Actualmente, a la mitad del período, la administración ya acarrea un importante desgaste, aparecen fisuras en el oficialismo y se está en las puertas de las primeras grandes elecciones a nivel nacional. Es muy difícil de creer que, en estas condiciones, aún si tuviera la voluntad, Peña reúna los apoyos necesarios para una reforma políticamente tan complicada.

Pero, además, el propio Santiago Peña firmó el acta de defunción de la reforma de la Caja Fiscal al promulgar los sucesivos subsidios estatales para la Caja Parlamentaria, autoasignados por los congresistas en los Presupuestos de 2024, 2025 y 2026. El régimen jubilatorio de los senadores y diputados es mucho más privilegiado e injusto que el de todos los funcionarios. Con tan solo 10 años de aportes acceden a una alta pensión vitalicia transferible a sus deudos. Peña no solamente dio su visto bueno, sino que declaró que “los políticos se lo merecen”. ¿Con qué cara, entonces, estos parlamentarios y este presidente van a legislar para reducir los beneficios de maestros, profesores, médicos, enfermeras, agentes de seguridad, que componen en conjunto la mayoría de los funcionarios del Estado?

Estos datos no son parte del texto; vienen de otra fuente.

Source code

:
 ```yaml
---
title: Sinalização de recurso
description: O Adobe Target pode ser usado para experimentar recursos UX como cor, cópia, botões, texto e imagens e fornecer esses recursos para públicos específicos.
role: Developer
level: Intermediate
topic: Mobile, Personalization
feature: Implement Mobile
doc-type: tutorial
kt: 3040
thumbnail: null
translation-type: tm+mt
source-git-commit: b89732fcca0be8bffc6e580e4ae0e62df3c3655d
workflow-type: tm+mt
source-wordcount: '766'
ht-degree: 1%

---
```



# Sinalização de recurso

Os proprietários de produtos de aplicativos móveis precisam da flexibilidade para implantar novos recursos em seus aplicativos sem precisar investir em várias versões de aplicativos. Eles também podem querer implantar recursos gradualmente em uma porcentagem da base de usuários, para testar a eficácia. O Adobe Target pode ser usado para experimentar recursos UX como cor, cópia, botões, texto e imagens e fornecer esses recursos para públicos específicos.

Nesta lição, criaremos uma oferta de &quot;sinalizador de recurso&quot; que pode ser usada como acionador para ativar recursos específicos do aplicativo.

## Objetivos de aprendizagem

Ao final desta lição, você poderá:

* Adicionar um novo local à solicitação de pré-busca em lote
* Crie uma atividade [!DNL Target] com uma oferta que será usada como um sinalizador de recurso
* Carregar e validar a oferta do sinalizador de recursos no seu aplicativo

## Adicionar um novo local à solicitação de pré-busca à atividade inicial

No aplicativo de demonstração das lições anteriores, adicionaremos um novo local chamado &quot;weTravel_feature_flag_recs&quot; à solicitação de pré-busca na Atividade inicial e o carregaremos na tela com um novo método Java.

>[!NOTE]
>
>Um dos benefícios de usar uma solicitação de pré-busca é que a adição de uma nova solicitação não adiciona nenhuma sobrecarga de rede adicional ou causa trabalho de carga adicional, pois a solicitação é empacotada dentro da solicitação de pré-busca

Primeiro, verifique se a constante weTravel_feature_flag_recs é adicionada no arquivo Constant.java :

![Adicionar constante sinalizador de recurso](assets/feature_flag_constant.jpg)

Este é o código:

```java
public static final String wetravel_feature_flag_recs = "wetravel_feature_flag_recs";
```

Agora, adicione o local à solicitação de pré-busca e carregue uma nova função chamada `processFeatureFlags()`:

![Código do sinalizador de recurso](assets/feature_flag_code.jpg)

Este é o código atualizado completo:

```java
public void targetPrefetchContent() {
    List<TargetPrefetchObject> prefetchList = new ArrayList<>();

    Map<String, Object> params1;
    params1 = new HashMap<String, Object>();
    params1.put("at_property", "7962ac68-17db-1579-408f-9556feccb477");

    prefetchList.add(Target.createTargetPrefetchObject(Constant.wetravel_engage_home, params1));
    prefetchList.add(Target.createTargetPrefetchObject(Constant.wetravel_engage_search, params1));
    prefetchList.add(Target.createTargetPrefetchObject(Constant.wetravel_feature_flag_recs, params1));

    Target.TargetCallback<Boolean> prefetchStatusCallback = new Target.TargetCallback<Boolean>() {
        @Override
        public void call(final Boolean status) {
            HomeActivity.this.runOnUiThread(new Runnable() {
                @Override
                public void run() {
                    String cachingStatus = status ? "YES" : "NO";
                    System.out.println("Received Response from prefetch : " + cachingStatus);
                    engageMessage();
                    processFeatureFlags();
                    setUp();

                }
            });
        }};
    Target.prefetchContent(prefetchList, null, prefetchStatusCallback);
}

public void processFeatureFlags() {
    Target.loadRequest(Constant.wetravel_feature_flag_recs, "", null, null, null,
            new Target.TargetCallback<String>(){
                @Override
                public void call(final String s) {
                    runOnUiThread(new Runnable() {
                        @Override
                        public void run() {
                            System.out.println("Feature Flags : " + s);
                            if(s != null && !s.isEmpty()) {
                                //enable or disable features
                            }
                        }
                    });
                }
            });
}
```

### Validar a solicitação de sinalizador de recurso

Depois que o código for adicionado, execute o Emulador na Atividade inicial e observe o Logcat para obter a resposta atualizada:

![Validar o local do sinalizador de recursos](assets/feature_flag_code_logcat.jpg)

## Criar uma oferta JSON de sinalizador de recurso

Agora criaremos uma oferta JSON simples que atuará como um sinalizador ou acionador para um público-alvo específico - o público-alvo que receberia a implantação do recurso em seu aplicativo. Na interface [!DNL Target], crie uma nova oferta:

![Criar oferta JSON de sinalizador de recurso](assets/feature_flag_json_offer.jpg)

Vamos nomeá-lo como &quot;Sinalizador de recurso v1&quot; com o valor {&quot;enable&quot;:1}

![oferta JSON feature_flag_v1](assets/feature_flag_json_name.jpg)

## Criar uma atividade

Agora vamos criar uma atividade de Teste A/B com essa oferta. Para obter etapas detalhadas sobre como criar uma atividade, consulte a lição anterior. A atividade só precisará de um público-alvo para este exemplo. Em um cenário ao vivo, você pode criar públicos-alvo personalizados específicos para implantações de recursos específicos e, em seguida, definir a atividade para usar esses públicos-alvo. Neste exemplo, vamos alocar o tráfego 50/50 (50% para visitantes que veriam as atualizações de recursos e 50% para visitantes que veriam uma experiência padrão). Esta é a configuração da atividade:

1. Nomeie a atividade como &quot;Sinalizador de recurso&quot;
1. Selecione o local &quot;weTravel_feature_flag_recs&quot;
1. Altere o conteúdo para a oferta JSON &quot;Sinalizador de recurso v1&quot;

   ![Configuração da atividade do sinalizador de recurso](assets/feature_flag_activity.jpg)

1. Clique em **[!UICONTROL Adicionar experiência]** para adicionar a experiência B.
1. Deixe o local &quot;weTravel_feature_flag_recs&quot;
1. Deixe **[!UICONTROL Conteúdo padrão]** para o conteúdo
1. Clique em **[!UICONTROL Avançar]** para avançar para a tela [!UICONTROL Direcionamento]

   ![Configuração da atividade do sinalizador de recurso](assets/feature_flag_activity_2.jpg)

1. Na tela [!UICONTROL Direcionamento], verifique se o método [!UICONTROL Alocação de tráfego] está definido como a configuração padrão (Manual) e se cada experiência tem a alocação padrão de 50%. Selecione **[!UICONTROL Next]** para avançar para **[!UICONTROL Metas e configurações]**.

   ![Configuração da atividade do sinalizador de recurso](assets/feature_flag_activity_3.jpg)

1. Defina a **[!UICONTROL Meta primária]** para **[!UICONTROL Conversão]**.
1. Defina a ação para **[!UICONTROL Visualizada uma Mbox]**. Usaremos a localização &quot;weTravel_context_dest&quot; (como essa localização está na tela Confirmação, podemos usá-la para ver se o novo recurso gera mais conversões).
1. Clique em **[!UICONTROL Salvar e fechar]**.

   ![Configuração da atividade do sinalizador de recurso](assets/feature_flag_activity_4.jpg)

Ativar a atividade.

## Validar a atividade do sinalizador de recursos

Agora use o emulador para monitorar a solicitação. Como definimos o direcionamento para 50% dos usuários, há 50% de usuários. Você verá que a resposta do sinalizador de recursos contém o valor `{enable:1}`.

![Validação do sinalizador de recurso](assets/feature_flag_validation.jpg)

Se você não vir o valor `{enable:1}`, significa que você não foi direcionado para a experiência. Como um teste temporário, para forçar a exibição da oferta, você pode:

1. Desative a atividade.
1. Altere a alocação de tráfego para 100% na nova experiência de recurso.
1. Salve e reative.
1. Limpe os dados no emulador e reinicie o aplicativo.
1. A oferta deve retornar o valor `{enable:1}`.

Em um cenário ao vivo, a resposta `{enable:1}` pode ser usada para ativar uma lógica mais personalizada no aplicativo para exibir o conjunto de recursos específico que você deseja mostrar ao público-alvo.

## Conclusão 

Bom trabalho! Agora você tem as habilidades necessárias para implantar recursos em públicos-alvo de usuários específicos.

El no avanzar con esta reforma supone grandes riesgos potenciales para el país, lo que incluye perder el grado de inversión. Pero la misma solo podrá salir adelante si Santiago Peña tiene la determinación de enfrentarse duramente en tiempos electorales con gran parte del funcionariado y de su propia corriente partidaria, y si los parlamentarios renuncian a su jubilación vip. Lamentablemente, ambos escenarios son muy poco probables.